[YOUR TASK]: What lines below contain the string "jaredhanson"? List them all.

[PROVIDED DATA]:

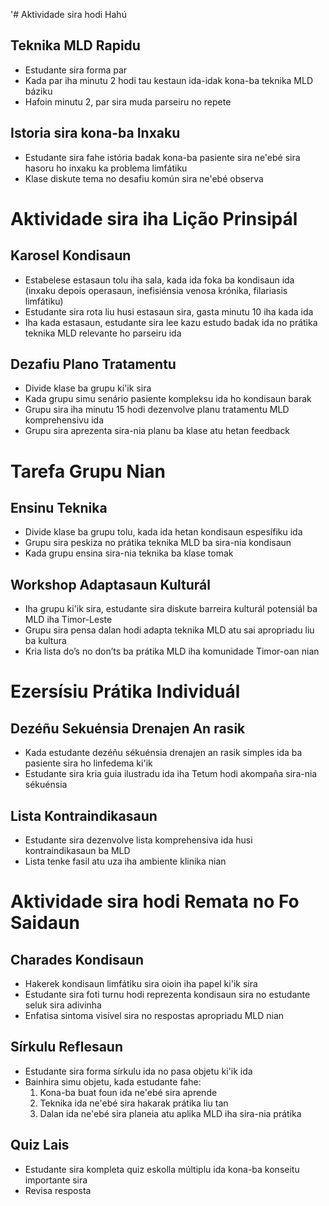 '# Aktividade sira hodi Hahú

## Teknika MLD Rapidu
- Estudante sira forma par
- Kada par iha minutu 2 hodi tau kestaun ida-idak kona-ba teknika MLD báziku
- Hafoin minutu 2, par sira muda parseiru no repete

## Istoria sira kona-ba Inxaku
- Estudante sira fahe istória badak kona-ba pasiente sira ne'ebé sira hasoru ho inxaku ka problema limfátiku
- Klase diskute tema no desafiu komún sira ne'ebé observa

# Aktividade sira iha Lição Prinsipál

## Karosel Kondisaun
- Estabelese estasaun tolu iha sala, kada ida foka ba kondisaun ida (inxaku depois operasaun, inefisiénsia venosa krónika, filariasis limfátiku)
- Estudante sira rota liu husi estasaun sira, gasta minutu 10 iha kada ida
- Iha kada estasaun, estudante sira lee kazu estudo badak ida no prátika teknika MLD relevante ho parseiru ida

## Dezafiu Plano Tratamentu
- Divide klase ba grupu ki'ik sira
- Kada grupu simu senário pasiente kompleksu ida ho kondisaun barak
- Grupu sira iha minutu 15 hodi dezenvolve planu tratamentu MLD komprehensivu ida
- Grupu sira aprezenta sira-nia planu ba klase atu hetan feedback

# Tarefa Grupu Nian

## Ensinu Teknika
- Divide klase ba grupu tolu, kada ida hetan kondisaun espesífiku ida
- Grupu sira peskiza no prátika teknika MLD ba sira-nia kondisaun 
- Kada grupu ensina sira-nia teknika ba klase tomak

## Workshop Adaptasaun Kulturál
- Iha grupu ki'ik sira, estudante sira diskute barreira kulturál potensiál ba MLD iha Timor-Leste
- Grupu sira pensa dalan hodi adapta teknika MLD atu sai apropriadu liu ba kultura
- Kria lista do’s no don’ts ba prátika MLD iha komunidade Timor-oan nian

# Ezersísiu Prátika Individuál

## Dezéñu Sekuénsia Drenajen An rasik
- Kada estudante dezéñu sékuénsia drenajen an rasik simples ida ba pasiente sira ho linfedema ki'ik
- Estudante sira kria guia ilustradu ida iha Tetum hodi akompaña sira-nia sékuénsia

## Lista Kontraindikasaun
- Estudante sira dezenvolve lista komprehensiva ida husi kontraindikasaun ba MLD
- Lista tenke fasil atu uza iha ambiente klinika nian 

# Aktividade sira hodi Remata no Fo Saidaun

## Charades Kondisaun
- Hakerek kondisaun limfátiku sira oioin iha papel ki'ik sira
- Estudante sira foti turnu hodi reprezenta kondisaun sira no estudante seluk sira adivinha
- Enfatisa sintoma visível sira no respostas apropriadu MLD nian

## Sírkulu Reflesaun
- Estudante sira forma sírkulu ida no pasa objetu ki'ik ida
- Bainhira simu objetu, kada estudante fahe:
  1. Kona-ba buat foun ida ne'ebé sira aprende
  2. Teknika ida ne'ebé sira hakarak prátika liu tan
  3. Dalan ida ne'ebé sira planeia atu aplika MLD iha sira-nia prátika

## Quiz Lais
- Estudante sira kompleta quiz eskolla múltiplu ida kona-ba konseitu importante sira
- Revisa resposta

...

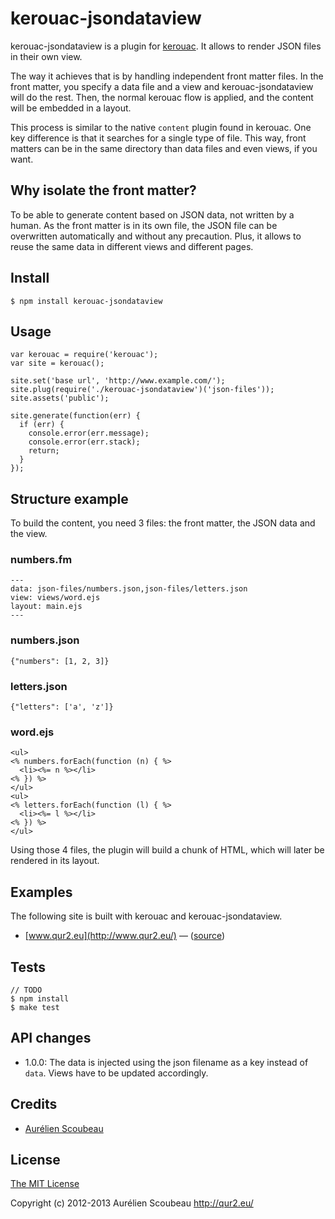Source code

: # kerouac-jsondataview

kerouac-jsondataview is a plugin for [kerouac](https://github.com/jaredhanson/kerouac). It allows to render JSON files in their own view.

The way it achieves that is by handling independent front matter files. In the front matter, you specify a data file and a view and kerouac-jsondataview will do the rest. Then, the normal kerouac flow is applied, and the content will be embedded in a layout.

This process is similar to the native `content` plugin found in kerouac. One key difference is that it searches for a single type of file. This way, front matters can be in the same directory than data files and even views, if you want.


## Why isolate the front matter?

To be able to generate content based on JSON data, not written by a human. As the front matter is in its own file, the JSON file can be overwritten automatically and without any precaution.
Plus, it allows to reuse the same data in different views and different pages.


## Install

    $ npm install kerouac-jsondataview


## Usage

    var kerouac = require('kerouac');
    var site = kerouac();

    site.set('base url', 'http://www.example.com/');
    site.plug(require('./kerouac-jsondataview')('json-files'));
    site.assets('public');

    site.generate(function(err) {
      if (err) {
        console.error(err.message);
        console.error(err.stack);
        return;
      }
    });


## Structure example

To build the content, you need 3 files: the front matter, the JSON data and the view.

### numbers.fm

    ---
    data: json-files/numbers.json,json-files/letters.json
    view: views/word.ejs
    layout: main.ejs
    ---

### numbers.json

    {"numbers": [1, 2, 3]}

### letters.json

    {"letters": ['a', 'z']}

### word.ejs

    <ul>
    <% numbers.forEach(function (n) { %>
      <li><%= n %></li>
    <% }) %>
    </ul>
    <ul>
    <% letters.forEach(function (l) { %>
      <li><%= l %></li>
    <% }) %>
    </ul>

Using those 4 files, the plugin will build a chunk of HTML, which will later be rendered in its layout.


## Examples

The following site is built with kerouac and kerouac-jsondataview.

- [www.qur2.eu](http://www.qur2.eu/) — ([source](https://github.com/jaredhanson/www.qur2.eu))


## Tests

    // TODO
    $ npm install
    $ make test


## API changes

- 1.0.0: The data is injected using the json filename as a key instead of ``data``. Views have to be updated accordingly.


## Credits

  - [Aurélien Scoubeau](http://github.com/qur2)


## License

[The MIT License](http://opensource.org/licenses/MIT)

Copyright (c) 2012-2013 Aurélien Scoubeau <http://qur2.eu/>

==

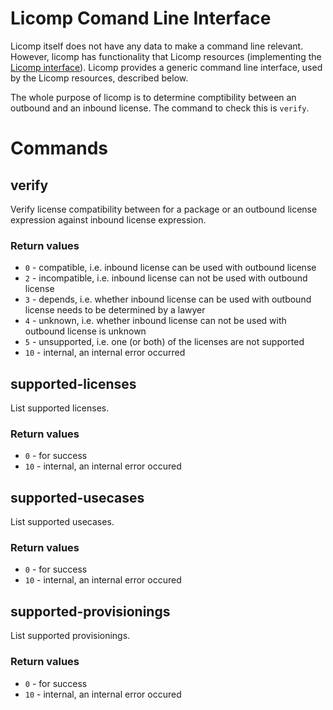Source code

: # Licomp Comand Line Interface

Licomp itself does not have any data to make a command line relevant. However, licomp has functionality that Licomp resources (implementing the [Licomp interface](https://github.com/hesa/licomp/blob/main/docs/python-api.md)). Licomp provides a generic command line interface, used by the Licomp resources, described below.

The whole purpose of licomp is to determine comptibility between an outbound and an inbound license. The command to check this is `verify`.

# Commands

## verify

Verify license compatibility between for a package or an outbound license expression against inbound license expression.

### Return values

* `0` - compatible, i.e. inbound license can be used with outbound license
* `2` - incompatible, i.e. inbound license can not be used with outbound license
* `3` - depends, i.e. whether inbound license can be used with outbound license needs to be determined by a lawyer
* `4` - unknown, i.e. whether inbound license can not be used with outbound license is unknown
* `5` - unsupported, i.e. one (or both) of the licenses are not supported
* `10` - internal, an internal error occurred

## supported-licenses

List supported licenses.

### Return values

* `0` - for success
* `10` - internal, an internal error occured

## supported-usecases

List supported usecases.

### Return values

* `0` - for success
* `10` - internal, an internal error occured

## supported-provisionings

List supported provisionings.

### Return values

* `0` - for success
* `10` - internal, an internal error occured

[OUTPUT FOR THIS EXERCISE]:
kerouac-jsondataview is a plugin for [kerouac](https://github.com/jaredhanson/kerouac). It allows to render JSON files in their own view.
- [www.qur2.eu](http://www.qur2.eu/) — ([source](https://github.com/jaredhanson/www.qur2.eu))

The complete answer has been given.